Your task: Scan the entries for the word "唐惟元好感" and report how many lines contain it, as a number with no other words.

───── Records shown ─────

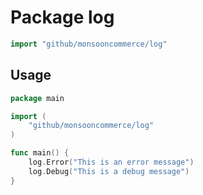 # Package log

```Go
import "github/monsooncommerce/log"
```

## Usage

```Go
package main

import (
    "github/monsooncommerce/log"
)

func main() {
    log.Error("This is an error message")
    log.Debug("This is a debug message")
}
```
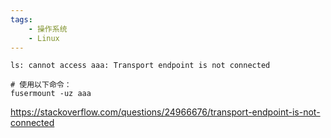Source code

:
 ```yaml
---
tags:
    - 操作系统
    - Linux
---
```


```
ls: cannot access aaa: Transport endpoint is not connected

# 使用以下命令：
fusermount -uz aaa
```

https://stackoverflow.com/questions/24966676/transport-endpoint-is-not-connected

─────
───── Records shown ─────

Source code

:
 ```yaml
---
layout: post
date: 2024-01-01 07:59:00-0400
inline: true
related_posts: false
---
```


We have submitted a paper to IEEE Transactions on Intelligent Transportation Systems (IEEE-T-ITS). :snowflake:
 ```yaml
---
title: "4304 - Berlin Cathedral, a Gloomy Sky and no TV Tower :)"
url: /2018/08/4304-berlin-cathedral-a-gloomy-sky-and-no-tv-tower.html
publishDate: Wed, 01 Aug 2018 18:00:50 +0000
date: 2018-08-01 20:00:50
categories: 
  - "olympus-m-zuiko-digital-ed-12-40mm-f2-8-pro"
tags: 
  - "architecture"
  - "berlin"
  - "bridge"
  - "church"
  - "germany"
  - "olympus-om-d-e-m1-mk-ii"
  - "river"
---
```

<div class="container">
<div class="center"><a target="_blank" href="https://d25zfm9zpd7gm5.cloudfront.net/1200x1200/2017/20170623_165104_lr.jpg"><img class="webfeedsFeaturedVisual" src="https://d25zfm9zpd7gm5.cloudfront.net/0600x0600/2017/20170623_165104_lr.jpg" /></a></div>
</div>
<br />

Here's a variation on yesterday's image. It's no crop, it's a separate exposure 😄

─────
───── Records shown ─────

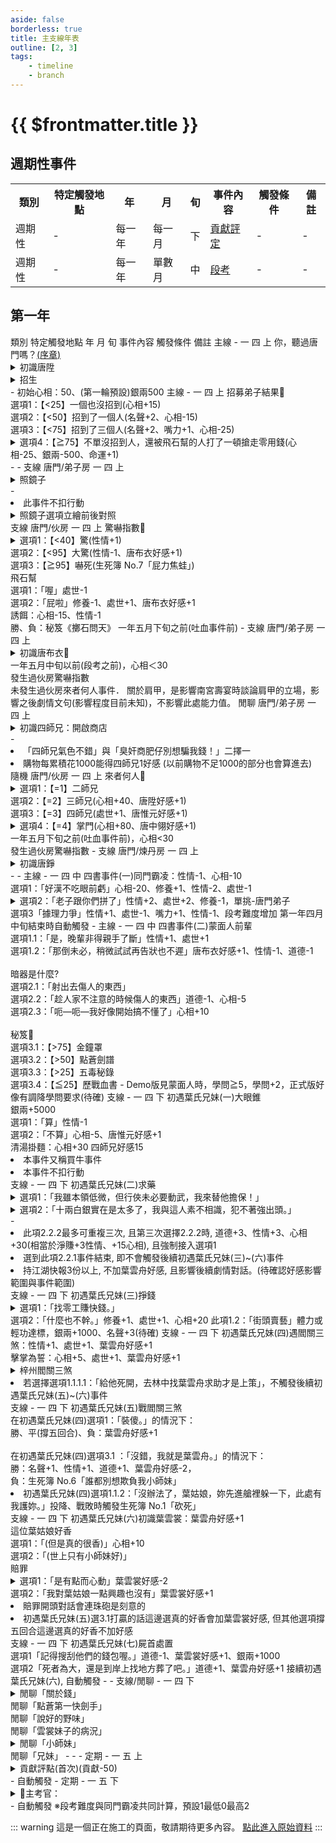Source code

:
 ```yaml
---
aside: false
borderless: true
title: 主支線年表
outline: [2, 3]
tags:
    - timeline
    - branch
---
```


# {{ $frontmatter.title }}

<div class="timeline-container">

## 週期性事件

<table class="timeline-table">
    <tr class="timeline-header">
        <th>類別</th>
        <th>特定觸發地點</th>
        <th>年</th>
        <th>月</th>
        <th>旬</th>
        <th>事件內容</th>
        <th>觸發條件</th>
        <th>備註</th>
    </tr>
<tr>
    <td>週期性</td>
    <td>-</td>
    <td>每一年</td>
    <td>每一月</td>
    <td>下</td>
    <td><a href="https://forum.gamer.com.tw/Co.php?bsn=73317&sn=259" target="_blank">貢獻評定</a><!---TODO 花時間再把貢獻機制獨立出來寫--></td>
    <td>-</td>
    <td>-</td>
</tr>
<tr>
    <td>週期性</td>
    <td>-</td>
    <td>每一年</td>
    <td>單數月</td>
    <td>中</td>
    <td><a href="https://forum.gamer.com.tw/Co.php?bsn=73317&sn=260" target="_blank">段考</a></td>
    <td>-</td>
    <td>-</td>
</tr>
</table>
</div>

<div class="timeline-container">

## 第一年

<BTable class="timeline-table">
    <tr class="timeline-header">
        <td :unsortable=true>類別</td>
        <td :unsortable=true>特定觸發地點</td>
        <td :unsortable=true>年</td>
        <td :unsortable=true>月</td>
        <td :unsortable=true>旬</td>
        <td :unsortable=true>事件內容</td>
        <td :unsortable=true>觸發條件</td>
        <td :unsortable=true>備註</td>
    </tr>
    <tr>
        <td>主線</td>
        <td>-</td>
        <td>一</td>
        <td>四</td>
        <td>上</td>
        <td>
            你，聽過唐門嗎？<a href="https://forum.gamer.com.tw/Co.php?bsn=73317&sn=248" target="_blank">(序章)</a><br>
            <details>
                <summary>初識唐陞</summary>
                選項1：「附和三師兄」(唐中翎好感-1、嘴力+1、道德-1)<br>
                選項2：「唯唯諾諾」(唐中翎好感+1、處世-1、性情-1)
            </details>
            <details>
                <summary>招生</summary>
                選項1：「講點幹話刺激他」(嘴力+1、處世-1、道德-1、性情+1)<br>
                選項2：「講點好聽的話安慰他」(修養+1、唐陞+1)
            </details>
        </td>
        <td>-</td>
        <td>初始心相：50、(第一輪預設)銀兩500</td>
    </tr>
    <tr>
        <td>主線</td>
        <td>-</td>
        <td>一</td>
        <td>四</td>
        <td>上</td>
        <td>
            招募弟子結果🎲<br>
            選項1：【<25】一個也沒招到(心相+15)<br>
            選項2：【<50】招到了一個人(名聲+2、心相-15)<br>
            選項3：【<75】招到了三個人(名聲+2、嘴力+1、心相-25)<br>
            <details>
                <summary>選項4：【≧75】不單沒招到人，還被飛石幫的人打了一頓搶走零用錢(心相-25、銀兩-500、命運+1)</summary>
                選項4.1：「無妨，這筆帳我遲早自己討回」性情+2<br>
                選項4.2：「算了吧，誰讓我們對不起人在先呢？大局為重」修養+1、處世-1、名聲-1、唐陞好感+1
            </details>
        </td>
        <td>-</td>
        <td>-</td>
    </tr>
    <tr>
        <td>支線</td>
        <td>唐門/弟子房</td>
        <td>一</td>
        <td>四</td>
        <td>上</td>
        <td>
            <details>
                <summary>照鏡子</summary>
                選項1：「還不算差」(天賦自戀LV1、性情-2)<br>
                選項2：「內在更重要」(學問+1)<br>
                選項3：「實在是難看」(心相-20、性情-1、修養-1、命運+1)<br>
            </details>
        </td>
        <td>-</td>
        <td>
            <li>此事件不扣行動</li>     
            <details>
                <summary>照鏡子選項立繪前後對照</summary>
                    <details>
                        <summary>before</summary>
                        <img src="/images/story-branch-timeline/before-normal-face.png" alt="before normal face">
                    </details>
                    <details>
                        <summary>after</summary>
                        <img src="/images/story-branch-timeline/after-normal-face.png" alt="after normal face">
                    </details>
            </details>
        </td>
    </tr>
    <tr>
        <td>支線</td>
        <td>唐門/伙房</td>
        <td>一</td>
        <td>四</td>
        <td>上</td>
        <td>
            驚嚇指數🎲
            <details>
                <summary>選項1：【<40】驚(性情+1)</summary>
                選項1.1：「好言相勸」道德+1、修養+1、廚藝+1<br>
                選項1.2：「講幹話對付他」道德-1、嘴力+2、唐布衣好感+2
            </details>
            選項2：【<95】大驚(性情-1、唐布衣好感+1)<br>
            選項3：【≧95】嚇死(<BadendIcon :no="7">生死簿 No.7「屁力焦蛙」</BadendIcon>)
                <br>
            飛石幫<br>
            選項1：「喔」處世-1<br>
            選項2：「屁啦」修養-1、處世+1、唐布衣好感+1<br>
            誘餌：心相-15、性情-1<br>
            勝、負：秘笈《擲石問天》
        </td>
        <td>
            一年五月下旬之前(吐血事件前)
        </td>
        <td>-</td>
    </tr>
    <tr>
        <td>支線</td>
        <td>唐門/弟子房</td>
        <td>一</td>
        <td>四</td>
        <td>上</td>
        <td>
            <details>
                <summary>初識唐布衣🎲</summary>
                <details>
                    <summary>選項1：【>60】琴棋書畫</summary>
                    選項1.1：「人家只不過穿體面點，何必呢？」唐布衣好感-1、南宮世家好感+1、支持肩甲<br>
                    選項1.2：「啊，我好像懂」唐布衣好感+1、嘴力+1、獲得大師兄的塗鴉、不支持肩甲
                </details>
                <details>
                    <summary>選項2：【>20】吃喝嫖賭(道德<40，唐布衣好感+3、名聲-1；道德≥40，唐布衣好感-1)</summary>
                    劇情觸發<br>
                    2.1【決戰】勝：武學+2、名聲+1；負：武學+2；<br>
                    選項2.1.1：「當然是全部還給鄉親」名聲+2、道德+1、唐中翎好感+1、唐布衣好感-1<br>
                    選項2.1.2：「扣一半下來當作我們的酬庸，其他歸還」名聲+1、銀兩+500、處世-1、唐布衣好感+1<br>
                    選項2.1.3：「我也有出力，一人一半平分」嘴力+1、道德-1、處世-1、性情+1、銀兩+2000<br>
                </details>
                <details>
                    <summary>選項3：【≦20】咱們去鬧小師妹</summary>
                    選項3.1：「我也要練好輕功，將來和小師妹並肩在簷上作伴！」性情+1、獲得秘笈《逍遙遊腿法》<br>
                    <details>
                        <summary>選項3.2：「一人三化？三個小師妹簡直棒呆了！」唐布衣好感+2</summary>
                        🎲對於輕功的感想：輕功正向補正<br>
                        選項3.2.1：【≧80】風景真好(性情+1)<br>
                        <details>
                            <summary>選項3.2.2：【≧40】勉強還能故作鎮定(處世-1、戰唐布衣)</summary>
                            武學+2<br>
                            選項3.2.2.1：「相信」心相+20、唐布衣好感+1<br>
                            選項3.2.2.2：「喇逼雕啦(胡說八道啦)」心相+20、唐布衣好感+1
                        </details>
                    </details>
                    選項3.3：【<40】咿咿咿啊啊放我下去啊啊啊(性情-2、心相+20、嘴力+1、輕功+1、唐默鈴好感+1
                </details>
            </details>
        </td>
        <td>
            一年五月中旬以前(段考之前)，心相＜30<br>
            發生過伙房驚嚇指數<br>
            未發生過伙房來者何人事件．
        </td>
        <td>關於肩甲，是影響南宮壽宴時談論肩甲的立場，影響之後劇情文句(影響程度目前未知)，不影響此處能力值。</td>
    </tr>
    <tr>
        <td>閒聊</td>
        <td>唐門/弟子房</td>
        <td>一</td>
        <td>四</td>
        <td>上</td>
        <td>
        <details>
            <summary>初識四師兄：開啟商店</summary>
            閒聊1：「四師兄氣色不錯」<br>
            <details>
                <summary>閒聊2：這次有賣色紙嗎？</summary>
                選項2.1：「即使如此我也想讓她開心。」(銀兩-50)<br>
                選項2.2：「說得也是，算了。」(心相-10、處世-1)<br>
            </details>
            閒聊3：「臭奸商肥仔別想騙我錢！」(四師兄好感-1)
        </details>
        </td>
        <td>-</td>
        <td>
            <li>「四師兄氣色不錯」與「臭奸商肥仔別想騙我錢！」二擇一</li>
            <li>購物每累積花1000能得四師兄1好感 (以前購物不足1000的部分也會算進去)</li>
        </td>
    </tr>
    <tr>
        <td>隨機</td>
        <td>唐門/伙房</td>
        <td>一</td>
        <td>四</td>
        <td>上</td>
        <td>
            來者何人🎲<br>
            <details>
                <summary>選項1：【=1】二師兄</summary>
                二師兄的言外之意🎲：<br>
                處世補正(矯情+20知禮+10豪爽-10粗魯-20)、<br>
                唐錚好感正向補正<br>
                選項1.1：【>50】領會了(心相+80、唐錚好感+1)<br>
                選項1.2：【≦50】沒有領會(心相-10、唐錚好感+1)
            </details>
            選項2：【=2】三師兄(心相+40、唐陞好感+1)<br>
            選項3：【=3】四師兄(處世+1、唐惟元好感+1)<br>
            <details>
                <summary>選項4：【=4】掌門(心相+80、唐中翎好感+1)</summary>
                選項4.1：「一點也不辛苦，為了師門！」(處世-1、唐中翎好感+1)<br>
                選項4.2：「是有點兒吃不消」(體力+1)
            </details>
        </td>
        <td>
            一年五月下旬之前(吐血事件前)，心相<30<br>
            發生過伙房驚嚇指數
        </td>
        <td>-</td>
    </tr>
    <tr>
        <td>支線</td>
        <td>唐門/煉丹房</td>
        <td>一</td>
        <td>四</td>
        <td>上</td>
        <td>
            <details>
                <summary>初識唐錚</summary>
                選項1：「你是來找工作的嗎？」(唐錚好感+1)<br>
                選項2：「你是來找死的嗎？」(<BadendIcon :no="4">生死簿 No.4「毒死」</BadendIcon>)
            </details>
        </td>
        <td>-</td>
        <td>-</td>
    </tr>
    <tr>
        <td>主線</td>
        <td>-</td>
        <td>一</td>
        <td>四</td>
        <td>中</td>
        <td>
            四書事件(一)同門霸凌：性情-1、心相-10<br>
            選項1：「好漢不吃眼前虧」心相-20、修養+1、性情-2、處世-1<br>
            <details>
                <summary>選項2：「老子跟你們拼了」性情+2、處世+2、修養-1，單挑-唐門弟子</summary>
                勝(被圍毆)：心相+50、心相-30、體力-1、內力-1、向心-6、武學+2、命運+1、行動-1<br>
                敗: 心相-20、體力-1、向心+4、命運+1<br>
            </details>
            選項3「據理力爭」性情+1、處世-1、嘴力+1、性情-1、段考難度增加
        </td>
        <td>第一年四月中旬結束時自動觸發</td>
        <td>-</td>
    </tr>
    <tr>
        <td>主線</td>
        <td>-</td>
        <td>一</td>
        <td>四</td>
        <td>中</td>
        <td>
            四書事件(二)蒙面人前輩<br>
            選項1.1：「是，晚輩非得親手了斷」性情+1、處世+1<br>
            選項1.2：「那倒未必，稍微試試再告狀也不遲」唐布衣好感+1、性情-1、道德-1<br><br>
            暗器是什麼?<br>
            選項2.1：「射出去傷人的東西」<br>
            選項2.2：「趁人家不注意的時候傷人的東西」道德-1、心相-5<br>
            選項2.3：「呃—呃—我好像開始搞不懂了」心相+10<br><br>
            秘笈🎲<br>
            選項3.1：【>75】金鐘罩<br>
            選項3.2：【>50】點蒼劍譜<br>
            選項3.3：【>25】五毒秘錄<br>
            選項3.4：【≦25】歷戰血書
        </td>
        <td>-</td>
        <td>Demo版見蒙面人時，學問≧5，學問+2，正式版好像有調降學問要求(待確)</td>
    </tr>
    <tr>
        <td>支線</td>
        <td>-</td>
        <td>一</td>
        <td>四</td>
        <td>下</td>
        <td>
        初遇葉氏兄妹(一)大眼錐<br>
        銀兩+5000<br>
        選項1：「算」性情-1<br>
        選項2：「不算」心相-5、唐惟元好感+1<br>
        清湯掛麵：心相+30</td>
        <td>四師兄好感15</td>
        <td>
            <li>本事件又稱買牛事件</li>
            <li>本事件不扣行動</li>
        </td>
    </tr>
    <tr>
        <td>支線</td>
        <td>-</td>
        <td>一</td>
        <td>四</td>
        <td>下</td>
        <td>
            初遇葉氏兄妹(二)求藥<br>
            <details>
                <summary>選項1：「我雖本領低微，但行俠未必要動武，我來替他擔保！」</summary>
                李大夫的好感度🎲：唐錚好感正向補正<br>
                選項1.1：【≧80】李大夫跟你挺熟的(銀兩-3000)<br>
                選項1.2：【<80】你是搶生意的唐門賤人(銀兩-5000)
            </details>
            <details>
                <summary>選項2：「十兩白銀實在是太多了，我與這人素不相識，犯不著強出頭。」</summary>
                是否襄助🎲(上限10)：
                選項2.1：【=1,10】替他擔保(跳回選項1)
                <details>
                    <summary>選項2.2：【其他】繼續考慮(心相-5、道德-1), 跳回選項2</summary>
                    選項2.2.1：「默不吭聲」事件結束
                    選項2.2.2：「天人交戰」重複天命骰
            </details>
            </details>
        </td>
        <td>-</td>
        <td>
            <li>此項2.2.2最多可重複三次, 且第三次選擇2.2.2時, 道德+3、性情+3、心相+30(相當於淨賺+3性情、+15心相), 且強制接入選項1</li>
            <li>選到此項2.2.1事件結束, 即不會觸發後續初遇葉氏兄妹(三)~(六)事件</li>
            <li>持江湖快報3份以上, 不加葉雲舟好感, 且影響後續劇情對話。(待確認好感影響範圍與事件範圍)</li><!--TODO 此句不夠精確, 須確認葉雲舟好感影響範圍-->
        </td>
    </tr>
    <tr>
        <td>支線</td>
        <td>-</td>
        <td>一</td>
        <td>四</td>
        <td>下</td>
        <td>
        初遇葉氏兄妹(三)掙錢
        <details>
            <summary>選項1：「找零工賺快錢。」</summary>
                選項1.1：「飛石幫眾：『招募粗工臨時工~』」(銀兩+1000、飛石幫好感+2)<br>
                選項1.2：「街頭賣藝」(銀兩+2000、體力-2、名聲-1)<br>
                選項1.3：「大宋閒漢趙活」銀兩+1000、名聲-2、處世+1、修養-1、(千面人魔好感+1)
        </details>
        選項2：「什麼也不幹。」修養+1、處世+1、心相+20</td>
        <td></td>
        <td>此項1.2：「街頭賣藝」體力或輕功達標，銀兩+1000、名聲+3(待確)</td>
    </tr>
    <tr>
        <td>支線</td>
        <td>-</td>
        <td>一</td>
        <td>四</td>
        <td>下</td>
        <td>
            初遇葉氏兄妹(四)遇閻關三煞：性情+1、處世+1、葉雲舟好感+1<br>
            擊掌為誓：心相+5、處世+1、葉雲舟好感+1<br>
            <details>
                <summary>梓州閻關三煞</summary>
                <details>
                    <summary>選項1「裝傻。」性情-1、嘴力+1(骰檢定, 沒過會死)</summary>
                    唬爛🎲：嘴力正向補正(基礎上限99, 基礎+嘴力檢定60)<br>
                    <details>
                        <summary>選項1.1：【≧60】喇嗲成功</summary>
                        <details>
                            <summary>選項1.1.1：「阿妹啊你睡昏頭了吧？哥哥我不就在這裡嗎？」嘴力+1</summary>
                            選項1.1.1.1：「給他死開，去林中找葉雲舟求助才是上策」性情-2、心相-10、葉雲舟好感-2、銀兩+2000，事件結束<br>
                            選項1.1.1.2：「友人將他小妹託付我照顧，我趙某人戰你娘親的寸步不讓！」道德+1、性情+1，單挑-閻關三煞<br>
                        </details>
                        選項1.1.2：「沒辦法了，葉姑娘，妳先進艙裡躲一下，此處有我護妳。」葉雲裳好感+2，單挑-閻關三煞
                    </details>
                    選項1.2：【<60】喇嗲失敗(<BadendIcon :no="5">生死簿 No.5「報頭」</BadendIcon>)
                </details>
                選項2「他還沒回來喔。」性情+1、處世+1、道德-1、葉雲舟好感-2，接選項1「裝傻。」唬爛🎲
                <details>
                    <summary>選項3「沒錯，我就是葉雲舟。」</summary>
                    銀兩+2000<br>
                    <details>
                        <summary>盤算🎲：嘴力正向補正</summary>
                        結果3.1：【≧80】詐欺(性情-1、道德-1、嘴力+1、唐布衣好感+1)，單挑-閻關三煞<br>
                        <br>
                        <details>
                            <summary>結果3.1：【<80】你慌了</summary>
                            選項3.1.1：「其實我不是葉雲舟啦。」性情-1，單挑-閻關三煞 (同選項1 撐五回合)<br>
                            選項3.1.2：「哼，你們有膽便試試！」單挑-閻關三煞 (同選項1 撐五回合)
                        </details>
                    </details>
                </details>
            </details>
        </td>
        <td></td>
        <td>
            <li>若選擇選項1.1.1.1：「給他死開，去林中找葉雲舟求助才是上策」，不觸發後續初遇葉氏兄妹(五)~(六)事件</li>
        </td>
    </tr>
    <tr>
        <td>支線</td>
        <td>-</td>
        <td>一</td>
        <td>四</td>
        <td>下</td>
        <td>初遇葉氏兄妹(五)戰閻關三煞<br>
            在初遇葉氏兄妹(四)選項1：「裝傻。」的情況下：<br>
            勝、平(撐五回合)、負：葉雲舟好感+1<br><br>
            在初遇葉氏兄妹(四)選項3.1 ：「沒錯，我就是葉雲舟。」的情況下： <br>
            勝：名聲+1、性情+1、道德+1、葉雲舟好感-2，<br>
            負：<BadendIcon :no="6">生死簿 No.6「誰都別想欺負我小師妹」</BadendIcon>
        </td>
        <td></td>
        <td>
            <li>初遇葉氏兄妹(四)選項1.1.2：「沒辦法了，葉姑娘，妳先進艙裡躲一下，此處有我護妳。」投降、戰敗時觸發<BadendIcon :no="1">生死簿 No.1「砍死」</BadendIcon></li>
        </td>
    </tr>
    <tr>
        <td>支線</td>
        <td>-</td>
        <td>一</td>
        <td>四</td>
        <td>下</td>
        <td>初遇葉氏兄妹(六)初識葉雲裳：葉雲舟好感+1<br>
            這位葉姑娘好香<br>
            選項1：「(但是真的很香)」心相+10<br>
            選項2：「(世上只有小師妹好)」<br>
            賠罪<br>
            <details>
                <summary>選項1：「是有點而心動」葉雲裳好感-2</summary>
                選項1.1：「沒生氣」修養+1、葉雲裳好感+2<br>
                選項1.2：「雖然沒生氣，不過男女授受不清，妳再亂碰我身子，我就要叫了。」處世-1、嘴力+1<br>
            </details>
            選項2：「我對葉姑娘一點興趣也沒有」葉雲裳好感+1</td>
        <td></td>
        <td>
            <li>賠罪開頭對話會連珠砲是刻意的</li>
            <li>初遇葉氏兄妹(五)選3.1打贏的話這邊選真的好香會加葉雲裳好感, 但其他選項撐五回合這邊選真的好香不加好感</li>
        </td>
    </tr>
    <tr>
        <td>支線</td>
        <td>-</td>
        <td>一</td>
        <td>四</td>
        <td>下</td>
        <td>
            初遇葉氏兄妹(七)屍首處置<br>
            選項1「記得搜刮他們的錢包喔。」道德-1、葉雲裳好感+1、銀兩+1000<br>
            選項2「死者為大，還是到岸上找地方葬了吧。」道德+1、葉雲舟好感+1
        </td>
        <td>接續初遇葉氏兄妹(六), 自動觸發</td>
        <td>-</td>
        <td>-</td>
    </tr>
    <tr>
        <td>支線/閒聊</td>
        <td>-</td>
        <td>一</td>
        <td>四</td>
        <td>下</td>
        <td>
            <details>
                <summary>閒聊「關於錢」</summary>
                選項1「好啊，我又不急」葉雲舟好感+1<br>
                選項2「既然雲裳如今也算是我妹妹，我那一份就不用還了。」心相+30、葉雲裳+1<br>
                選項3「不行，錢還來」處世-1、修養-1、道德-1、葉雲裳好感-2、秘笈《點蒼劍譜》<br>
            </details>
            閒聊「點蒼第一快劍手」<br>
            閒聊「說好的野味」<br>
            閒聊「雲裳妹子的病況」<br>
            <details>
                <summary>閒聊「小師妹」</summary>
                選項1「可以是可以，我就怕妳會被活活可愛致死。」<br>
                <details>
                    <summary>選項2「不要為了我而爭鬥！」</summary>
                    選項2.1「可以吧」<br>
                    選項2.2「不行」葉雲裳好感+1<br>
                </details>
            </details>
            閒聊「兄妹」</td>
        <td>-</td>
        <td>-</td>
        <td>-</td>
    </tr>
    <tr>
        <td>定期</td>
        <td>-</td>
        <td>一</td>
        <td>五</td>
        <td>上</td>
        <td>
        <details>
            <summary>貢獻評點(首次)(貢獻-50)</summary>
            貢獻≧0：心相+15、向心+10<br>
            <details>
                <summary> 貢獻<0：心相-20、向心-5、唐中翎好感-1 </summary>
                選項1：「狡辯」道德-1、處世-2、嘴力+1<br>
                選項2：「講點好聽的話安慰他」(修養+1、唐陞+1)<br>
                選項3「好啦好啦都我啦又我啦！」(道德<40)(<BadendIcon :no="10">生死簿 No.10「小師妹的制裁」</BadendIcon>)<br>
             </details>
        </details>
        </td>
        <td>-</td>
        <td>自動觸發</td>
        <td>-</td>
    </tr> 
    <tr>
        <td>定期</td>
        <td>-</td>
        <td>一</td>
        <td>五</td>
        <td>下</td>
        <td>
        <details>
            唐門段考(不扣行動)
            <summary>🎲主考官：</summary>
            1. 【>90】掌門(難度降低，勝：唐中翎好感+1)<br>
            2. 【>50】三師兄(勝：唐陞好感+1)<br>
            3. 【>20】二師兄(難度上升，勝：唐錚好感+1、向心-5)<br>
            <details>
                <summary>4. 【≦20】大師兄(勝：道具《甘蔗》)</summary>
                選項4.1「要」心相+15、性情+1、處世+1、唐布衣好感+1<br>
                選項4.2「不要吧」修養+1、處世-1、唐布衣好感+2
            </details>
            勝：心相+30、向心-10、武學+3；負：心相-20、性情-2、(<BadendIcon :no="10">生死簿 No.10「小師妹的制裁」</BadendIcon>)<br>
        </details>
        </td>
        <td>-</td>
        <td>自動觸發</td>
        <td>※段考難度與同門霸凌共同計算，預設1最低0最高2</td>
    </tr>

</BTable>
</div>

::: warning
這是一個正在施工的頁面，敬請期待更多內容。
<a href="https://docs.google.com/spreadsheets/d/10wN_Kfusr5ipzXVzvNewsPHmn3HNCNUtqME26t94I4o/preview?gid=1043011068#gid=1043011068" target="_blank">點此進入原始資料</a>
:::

─────

Expected answer: 2